How does trust work? What does trust really mean?

Does it mean naïve simple blind trust? Is it a feeling that comes over us and we simply trust? What does it mean to really trust someone without having to worry? Does it mean we have peace without worry when we trust? Is it really that simple?

When Joseph was sold off as a slave by his brothers, what do you suppose he was thinking? “OK, I’ve had dreams about being very important and being in charge of many. I’m wearing an ornate robe but here I am, betrayed by my brothers, sold into slavery, being carried away from my homeland and all that I know.”

As a boy, Joseph was taught about God and had even had a dream from God – he thought he was destined for high places. In his early years, he trusted God based on his knowledge of God as well as his circumstances at the time.

How, then, did he face all those hardships? The betrayal by his brothers, years of slavery, rising to a powerful position then accused and thrown into prison, betrayed in prison, forgotten and then tested – from all these circumstances, Joseph could have easily decided that God was not to be trusted.

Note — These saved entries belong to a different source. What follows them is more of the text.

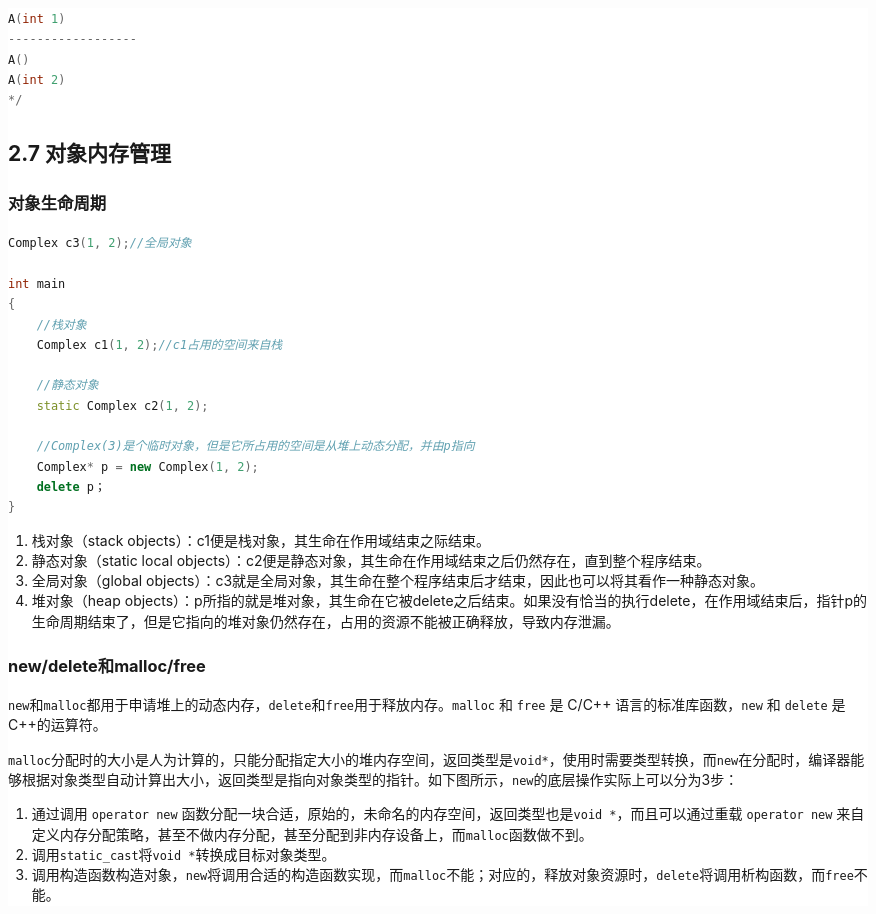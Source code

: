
 ```c++
A(int 1)
------------------
A()
A(int 2)
*/
```

## 2.7 对象内存管理

### 对象生命周期

```c++
Complex c3(1, 2);//全局对象
    
int main 
{
    //栈对象
    Complex c1(1, 2);//c1占用的空间来自栈
    
    //静态对象
    static Complex c2(1, 2);
    
    //Complex(3)是个临时对象，但是它所占用的空间是从堆上动态分配，并由p指向
    Complex* p = new Complex(1, 2);
    delete p；
}
```

1. 栈对象（stack objects）：c1便是栈对象，其生命在作用域结束之际结束。
2. 静态对象（static local objects）：c2便是静态对象，其生命在作用域结束之后仍然存在，直到整个程序结束。
3. 全局对象（global objects）：c3就是全局对象，其生命在整个程序结束后才结束，因此也可以将其看作一种静态对象。
4. 堆对象（heap objects）：p所指的就是堆对象，其生命在它被delete之后结束。如果没有恰当的执行delete，在作用域结束后，指针p的生命周期结束了，但是它指向的堆对象仍然存在，占用的资源不能被正确释放，导致内存泄漏。

### new/delete和malloc/free

`new`和`malloc`都用于申请堆上的动态内存，`delete`和`free`用于释放内存。`malloc` 和 `free` 是 C/C++ 语言的标准库函数，`new` 和 `delete` 是C++的运算符。

`malloc`分配时的大小是人为计算的，只能分配指定大小的堆内存空间，返回类型是`void*`，使用时需要类型转换，而`new`在分配时，编译器能够根据对象类型自动计算出大小，返回类型是指向对象类型的指针。如下图所示，`new`的底层操作实际上可以分为3步：

1. 通过调用  `operator new` 函数分配一块合适，原始的，未命名的内存空间，返回类型也是`void *`，而且可以通过重载 `operator new` 来自定义内存分配策略，甚至不做内存分配，甚至分配到非内存设备上，而`malloc`函数做不到。
2. 调用`static_cast`将`void *`转换成目标对象类型。
3. 调用构造函数构造对象，`new`将调用合适的构造函数实现，而`malloc`不能；对应的，释放对象资源时，`delete`将调用析构函数，而`free`不能。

Yet, when Joseph’s brothers appeared in front of him years later, Joseph showed that he had grown in grace and conquered these adversities through his trust in God. In a divine reversal, he declared to his brothers, “You meant evil against me, but God meant it for good.”

Joseph chose to trust God in the midst of circumstances that didn’t make sense, didn’t fit the ‘picture’ he had of God when he was young. In spite of this, he chose to trust God’s sovereignty over his life.

What does trust really mean? Trusting is choosing to believe and hope in our sovereign God and Father rather than circumstances. Peace and hope are the result.

Many of our students are living in circumstances which are very difficult – difficult to live in and difficult to understand. God has given them into our school community and family for a reason. May we help them by continually choosing to see our circumstances through the lens of God’s sovereignty, even when things happen that cannot be understood.

As David aptly expressed in Psalm 23:4 & 1 “Even though I walk through the valley of the shadow of death, I will fear no evil, for you are with me, your rod and your staff, they comfort me. The Lord is my Shepherd.”

And in Psalm 46:1 & 10 “God is our refuge and strength, an ever-present help in trouble. Therefore we will not fear, though the earth give way and the mountains fall into the heart of the sea… Be still and know that I am God.”

This term, we pray that through our trust and hope in God, our students and school communities will also be encouraged in their hope and trust in God.